Vor ungefähr einer Woche hat Jana das Wort pleonastisch erwähnt und dadruch meinen Wortschatz bereichert. Vas haltet ihr in diesem Sinne von junges Mädchen? Scheint es euch nicht pleonatisch zu sein?


----------



## Jana337

Es heißt pleonaStisch.
Sonst bin ich einverstanden.


----------



## FloVi

dec-sev said:


> Was haltet ihr in diesem Sinne von junges Mädchen? Scheint es euch nicht pleonastisch zu sein?



Grundsätzlich schon, aber das Wort Mädchen hat ja relativ viele Bedeutungsebenen. Es gibt ja auch das "alte Mädchen", das Mädchen als Magd und das "Mädchen für alles". Und als Luci van Org (Lucilectric) 1994 ihr gleichnamiges Lied sang, war sie mit 23 Jahren sicherlich jung, aber nicht für ein Mädchen. 

Übrigens, "pleonastisch" finde ich auch ganz nett, aber ich glaube, ich bleibe bei "doppelt gemoppelt".


----------



## floridasnowbird

dec-sev said:


> Vor ungefähr einer Woche hat Jana das Wort pleonastisch erwähnt und dadruch meinen Wortschatz bereichert. Vas haltet ihr in diesem Sinne von junges Mädchen? Scheint es euch nicht pleonatisch zu sein?


 
Der Ausdruck "junges Mädchen" bezeichnet einen weiblichen Teenager (und nur dieses Alter) und ist als solcher begriffsbestimmend und nicht pleonastisch.
​


----------



## FloVi

floridasnowbird said:


> Der Ausdruck "junges Mädchen" bezeichnet einen weiblichen Teenager (und nur dieses Alter)...

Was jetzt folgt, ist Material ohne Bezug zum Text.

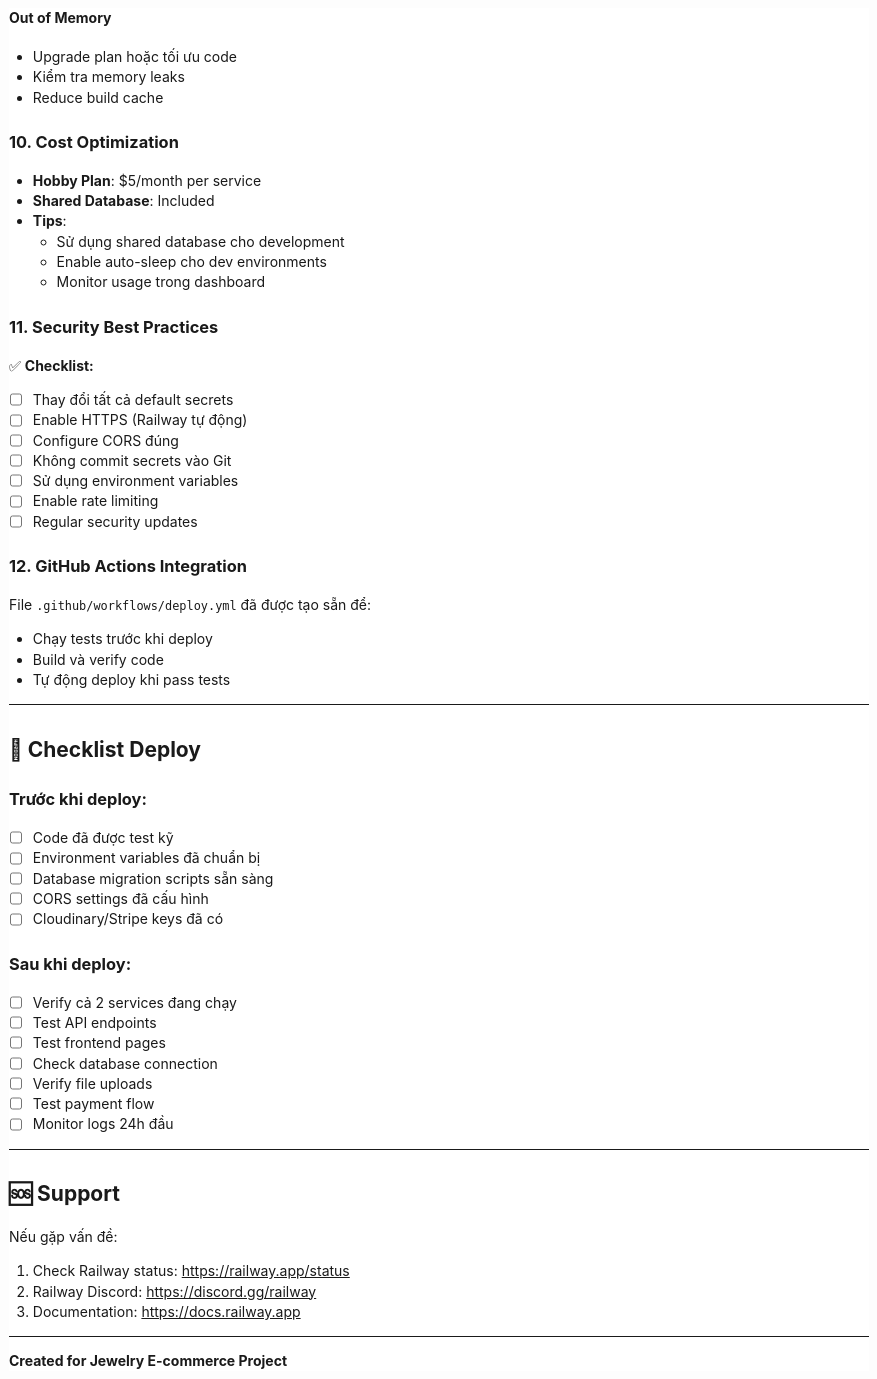 #### Out of Memory
- Upgrade plan hoặc tối ưu code
- Kiểm tra memory leaks
- Reduce build cache

### 10. Cost Optimization

- **Hobby Plan**: $5/month per service
- **Shared Database**: Included
- **Tips**: 
  - Sử dụng shared database cho development
  - Enable auto-sleep cho dev environments
  - Monitor usage trong dashboard

### 11. Security Best Practices

✅ **Checklist:**
- [ ] Thay đổi tất cả default secrets
- [ ] Enable HTTPS (Railway tự động)
- [ ] Configure CORS đúng
- [ ] Không commit secrets vào Git
- [ ] Sử dụng environment variables
- [ ] Enable rate limiting
- [ ] Regular security updates

### 12. GitHub Actions Integration

File `.github/workflows/deploy.yml` đã được tạo sẵn để:
- Chạy tests trước khi deploy
- Build và verify code
- Tự động deploy khi pass tests

---

## 📝 Checklist Deploy

### Trước khi deploy:
- [ ] Code đã được test kỹ
- [ ] Environment variables đã chuẩn bị
- [ ] Database migration scripts sẵn sàng
- [ ] CORS settings đã cấu hình
- [ ] Cloudinary/Stripe keys đã có

### Sau khi deploy:
- [ ] Verify cả 2 services đang chạy
- [ ] Test API endpoints
- [ ] Test frontend pages
- [ ] Check database connection
- [ ] Verify file uploads
- [ ] Test payment flow
- [ ] Monitor logs 24h đầu

---

## 🆘 Support

Nếu gặp vấn đề:
1. Check Railway status: https://railway.app/status
2. Railway Discord: https://discord.gg/railway
3. Documentation: https://docs.railway.app

---

**Created for Jewelry E-commerce Project**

Das würde ich so nicht unterstreichen.


----------



## AGATHA2

Also die klassischen Beispiele für Pleonasmen sind ja die weißen Schimmel, kleinen Zwerge und großen Riesen, da kann ja ein junges Mädchen nicht mithalten


----------



## dec-sev

floridasnowbird said:


> Der Ausdruck "junges Mädchen" bezeichnet einen weiblichen Teenager (und nur dieses Alter) und ist als solcher begriffsbestimmend und nicht pleonastisch


 
Ich meinte falls _junges Mädchen_ normal ist, dann soll _altes Mädchen_ auch normal sein. Falls _junges Mädchen_ einen weiblichen Teenager bezeichnet, was denn _Mädchen _ohne _junges_ bezeichnet? 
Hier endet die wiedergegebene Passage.